To achieve this the processing has to be state dependant to handle the transition from one key value to the next. The input data is processed in such a fashion that any change in key value causes a transition to the next sequence. The state persistence is needed to track the key change, and to ensure the first yield of the new sequence is the value that caused this transition; transition values are not lost.
In writing the new Seq grouping extensions I wanted to provide the following prototypes:
groupByOrdered : ('T -> 'Key) –> seq<'T> –> seq<'Key * seq<'T>>
groupByOrderedWith : ('T –> ('Key * ‘Value)) –> seq<'T> –> seq<'Key * seq<'Value>>
The groupByOrdered function provides the same prototype as the Seq.groupBy function. The groupByOrderedWith function provides a means for modifying the type of the returned sequence values.
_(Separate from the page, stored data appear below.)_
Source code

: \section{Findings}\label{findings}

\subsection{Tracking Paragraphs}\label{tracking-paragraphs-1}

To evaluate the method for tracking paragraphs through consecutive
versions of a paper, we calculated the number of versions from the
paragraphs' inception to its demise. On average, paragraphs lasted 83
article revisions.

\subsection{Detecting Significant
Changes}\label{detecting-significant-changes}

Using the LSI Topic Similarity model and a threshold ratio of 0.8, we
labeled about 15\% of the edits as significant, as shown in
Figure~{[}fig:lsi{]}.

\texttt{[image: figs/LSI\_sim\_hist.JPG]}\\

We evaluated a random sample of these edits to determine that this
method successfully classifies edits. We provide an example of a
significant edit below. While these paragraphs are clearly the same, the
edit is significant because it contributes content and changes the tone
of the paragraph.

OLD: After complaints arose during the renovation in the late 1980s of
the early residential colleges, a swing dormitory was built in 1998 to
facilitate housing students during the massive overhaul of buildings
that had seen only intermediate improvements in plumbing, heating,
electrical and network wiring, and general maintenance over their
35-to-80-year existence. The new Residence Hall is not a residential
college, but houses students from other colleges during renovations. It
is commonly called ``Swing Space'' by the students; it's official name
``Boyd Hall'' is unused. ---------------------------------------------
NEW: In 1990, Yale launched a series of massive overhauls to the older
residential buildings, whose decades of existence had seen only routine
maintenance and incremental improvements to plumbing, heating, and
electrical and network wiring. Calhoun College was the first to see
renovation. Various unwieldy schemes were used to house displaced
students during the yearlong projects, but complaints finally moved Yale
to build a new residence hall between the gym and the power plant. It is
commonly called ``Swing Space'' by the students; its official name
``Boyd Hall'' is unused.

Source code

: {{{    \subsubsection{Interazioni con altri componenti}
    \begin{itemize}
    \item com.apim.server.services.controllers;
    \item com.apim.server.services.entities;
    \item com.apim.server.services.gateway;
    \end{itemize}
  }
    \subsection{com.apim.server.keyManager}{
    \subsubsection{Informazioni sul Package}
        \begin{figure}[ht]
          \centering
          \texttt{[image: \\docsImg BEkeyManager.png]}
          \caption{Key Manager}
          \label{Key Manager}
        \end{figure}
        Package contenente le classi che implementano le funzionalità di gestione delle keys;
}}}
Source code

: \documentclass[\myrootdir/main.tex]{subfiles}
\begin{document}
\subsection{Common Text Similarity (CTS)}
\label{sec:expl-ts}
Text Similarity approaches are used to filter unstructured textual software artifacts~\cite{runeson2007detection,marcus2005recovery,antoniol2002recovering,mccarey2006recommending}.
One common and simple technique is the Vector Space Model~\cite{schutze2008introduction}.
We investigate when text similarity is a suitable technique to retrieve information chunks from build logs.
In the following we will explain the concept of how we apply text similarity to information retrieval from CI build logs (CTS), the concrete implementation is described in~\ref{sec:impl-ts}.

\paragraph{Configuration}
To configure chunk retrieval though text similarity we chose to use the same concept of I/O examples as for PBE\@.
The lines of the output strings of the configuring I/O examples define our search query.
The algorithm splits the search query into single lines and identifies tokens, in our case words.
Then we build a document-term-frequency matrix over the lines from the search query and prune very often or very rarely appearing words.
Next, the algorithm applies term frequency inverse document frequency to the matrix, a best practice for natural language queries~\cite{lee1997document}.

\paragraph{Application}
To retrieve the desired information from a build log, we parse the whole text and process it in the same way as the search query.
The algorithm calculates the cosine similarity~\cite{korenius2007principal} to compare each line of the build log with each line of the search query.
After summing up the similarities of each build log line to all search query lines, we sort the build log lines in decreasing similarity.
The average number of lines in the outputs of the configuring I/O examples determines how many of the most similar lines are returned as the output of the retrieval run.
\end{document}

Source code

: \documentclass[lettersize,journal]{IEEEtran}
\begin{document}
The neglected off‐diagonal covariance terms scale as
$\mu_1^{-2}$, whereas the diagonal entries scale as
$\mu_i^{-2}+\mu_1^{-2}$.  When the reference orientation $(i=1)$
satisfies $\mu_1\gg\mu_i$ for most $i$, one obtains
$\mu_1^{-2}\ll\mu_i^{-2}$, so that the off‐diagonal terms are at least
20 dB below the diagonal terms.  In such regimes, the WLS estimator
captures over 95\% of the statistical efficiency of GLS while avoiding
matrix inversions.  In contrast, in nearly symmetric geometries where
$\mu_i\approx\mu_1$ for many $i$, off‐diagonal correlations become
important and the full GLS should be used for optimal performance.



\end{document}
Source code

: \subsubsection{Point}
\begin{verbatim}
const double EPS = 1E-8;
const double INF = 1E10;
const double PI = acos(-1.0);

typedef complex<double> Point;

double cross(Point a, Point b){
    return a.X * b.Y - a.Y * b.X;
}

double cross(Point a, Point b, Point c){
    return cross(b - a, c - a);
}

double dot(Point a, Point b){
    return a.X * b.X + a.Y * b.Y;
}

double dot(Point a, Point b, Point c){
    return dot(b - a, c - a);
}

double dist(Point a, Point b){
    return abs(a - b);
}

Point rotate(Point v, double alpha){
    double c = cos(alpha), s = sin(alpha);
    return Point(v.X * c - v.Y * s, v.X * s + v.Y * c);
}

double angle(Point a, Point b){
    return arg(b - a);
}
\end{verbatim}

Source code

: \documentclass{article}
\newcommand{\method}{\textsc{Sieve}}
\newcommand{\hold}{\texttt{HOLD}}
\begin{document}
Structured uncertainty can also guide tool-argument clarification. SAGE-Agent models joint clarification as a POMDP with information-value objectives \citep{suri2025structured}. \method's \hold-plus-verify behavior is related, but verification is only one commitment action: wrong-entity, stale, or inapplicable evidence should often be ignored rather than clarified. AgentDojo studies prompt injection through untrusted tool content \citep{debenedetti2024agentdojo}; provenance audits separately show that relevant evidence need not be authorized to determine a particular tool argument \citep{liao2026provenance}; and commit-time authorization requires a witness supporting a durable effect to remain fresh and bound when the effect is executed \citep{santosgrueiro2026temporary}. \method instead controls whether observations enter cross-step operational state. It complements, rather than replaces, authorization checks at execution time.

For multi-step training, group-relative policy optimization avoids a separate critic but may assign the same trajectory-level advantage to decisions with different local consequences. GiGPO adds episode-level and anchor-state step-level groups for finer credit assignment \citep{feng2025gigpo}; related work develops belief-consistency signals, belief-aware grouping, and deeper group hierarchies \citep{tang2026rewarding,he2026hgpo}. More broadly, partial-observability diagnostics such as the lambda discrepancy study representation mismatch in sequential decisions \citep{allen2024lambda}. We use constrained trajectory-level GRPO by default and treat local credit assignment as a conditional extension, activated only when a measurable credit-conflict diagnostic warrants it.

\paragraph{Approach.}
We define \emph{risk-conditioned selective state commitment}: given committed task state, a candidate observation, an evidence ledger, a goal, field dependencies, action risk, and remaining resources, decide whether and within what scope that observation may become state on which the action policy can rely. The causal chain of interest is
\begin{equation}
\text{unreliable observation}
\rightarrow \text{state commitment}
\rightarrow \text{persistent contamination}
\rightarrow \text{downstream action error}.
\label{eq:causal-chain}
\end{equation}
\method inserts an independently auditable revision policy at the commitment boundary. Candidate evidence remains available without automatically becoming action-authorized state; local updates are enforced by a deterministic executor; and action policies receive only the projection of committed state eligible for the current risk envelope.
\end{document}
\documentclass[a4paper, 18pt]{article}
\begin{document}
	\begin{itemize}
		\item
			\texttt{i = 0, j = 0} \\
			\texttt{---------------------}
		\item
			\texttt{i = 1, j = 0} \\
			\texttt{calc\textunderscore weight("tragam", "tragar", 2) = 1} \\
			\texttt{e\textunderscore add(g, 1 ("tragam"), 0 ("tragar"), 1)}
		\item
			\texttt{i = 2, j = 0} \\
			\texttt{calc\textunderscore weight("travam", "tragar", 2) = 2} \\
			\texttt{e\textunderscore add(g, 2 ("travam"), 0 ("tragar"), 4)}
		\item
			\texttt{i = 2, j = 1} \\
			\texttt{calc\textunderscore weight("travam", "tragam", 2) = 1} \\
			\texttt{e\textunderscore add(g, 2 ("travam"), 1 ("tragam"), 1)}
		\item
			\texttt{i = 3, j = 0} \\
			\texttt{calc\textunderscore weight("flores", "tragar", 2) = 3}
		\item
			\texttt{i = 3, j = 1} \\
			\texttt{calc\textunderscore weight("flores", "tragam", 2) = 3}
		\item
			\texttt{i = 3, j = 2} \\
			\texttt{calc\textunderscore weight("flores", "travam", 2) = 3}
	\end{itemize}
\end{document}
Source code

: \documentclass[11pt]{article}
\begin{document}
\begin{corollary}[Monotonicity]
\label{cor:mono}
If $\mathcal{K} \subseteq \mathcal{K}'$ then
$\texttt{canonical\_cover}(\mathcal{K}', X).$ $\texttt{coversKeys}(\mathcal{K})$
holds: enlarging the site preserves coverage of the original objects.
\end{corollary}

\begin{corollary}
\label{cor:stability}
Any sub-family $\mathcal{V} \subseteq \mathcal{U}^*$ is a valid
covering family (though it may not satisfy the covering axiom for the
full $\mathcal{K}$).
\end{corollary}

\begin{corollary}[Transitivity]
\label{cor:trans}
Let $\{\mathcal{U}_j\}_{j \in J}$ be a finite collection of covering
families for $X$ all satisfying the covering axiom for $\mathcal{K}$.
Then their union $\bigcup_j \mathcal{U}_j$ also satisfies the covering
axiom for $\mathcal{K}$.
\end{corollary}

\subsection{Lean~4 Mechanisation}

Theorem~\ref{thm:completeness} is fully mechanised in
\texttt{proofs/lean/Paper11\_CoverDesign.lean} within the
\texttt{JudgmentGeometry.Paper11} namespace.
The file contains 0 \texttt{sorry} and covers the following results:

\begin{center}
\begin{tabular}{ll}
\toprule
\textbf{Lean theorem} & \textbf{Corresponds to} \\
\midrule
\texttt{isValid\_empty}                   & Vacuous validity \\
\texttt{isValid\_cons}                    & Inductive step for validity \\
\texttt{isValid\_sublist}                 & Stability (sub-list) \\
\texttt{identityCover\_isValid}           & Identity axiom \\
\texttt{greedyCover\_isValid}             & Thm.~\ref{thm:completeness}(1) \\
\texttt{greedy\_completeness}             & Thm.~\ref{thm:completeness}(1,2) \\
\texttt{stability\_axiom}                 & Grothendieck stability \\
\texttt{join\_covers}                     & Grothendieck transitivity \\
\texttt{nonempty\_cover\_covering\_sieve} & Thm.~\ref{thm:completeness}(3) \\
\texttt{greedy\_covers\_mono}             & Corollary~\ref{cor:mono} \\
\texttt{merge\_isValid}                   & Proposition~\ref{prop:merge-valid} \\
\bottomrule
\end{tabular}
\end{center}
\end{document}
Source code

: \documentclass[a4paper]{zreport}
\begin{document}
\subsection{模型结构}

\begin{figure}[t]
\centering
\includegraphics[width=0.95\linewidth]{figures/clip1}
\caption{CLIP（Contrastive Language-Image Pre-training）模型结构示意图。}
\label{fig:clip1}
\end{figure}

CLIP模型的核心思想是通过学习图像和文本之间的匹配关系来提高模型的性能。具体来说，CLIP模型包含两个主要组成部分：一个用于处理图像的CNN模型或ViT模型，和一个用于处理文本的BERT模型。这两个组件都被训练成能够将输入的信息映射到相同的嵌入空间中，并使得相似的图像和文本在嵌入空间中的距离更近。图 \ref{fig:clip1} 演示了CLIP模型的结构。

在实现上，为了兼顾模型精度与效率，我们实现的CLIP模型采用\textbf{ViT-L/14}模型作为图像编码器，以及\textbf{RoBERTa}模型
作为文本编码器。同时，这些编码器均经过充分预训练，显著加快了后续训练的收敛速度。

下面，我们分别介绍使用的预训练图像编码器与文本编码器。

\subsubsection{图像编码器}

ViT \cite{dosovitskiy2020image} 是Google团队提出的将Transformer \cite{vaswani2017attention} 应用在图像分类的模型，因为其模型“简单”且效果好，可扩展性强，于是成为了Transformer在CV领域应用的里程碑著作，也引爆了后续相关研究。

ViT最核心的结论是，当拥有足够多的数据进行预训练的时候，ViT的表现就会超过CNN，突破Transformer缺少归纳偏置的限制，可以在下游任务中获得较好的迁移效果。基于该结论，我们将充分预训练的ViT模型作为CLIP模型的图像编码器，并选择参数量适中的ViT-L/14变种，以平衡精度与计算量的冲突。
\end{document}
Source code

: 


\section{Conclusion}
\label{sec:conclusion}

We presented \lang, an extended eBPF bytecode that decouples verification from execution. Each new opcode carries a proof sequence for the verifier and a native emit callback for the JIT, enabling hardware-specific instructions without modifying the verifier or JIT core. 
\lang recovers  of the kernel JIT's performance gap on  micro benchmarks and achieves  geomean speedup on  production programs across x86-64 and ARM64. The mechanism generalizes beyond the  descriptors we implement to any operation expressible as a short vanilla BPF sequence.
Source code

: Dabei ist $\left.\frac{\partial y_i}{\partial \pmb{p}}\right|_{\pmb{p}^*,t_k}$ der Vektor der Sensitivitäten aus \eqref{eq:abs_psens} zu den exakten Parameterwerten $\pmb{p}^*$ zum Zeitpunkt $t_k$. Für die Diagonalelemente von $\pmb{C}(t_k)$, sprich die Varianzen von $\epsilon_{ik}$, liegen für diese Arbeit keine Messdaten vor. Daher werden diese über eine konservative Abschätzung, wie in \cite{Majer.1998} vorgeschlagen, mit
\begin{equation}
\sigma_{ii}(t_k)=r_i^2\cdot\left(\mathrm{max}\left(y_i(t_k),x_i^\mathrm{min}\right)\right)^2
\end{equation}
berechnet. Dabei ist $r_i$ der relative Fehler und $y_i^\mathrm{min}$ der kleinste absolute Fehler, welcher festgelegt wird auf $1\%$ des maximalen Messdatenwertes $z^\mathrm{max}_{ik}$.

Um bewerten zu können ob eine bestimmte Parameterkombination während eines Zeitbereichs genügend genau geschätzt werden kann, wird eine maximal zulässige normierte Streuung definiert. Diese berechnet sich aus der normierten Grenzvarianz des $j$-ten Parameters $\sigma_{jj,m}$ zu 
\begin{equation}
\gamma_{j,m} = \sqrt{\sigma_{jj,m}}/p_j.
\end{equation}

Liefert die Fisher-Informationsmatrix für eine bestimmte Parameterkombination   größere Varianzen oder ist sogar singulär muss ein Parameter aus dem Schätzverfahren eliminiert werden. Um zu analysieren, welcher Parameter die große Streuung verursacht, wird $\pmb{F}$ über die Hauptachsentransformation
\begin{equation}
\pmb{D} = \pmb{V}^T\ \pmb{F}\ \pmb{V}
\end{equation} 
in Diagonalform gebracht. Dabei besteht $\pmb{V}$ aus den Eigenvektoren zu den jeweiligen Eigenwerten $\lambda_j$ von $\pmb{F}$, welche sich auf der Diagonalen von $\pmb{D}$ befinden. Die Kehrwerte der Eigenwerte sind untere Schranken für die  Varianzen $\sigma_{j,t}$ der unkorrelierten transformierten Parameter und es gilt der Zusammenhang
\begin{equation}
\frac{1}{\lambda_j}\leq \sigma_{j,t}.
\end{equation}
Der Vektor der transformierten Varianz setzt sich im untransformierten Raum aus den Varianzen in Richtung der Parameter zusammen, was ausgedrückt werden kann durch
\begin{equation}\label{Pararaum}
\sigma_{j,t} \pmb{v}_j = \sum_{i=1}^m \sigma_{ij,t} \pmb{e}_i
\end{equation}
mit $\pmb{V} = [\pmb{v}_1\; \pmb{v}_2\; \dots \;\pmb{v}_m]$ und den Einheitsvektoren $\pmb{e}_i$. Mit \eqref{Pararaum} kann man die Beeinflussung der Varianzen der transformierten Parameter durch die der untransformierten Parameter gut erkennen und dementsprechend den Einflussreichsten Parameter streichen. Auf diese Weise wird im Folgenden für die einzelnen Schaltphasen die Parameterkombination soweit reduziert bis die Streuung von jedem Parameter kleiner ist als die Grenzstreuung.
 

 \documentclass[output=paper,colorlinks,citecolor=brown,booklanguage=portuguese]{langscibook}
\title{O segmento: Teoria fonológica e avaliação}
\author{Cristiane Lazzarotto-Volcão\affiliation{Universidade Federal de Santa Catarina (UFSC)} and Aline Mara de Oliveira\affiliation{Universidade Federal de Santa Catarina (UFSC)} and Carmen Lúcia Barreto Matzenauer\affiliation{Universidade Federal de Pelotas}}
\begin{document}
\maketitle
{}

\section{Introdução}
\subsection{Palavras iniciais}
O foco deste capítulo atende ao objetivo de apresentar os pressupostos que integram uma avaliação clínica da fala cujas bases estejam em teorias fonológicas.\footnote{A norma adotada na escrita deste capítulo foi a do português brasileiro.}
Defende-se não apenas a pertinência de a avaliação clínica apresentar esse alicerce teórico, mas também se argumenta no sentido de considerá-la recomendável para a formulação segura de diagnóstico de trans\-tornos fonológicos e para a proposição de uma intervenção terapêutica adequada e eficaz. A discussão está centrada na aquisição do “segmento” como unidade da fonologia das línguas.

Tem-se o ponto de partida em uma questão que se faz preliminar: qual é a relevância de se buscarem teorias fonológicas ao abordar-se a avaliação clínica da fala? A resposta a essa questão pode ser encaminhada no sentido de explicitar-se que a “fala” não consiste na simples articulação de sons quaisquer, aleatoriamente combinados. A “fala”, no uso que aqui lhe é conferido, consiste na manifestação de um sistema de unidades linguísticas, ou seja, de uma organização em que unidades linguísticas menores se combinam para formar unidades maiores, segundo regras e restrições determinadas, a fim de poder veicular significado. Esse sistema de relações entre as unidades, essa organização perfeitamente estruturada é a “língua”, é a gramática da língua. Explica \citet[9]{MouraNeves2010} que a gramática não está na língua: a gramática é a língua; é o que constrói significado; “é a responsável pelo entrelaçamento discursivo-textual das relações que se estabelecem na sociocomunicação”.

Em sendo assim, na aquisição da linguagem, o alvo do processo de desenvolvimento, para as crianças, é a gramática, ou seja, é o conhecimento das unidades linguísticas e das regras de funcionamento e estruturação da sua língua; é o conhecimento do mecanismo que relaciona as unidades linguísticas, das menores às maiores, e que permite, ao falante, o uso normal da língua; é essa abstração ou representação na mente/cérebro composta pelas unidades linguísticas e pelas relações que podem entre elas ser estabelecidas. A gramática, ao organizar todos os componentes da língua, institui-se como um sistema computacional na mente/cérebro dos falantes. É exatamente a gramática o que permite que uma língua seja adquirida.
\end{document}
This extension was useful in the Hadoop MapReduce processing.
A full implementation of the code is as follows:
module Seq =
// Returns the type seq<'Key * seq<'Value>>
let groupByOrderedWith (projection:('T -> ('Key * 'Value))) (source:seq<'T>) =
let lastInput = ref None
let continueDo = ref false
let comparer = ComparisonIdentity.Structural<'Key>
let enumerator = source.GetEnumerator()
let getInput() =
let found = enumerator.MoveNext()
if found then
let value = enumerator.Current
Some(projection value)
else
None
let inputsByKey (key:'Key) (firstValue:'Value) = seq {
// Yield any value from previous read
yield firstValue
continueDo := true
while !continueDo do
match getInput() with
| Some(input) when comparer.Compare(fst input, key) = 0 ->
// Yield found value and remainder of sequence
yield (snd input)
| Some(input) ->
// Have a value but different key
lastInput := Some(input)
continueDo := false
| None ->
// Have no more entries
lastInput := None
continueDo := false
}
let rec processInput (input:('Key * 'Value) option) = seq {
if input.IsSome then
let key = fst input.Value
let value = snd input.Value
yield (key, inputsByKey key value)
yield! processInput (lastInput.contents)
}
processInput (getInput())
// Returns the type seq<'Key * seq<'T>>
let groupByOrdered (projection:('T -> 'Key)) (source:seq<'T>) =
groupByOrderedWith (fun value -> (projection value, value)) source
So why write this code? If one does have to perform a Seq.groupBy of a large ordered sequence one can now group a tuple, ready for processing, with the following code:
let groupedSequence = Seq.groupByOrderedWith (fun value -> (fst value, snd value)) mySequence
Hopefully you will agree this code is simple to use. However a word of warning is warranted. These extensions should only be utilized if one knows the input data is sorted.
A final word on the use of the while statement. Whereas the inner sequence could be generated with a recursive function there is an issue with me using the match..when statement. The use of this statement means the function would not be guaranteed to be tail recursive, hence the rational in using a while loop instead.
Enjoy and Happy New Year.